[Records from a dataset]

++++

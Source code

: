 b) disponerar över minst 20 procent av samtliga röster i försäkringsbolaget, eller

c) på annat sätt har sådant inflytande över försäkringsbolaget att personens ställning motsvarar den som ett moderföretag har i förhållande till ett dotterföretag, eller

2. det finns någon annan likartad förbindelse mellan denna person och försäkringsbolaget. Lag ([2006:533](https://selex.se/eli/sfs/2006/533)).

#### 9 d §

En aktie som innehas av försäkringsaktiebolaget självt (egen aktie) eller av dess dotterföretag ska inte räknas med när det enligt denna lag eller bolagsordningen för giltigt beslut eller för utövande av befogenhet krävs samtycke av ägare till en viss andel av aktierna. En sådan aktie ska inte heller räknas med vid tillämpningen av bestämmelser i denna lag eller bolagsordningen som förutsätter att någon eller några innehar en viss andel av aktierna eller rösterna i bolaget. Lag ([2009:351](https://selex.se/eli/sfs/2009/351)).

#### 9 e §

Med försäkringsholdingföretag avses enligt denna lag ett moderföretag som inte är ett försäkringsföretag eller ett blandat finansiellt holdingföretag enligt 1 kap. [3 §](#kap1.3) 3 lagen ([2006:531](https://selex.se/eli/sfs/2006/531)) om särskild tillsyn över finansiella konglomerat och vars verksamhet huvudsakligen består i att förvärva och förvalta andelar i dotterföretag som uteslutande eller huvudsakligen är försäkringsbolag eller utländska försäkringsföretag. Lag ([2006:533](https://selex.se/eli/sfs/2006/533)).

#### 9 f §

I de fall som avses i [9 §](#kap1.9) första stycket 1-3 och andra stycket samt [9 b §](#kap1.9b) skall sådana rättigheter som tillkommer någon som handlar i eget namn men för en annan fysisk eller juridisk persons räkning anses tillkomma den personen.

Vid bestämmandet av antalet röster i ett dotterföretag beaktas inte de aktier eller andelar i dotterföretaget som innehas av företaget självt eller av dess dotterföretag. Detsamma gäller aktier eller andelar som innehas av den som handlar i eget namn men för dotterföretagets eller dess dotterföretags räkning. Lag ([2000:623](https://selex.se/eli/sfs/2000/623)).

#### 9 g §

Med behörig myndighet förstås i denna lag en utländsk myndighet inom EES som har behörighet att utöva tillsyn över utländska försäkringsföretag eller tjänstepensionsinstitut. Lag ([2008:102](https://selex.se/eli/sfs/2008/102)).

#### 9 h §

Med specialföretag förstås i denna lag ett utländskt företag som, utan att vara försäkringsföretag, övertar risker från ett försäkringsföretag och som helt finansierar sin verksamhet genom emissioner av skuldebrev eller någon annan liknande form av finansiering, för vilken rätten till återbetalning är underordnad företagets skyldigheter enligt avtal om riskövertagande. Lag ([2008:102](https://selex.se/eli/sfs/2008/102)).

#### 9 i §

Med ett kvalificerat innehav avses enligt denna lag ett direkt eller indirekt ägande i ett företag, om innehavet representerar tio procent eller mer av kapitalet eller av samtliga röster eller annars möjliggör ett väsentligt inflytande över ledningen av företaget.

++++

> [Required action]: Only the number is wanted. Count the lines above that include the word "innehas".

> [Worked solution]: 2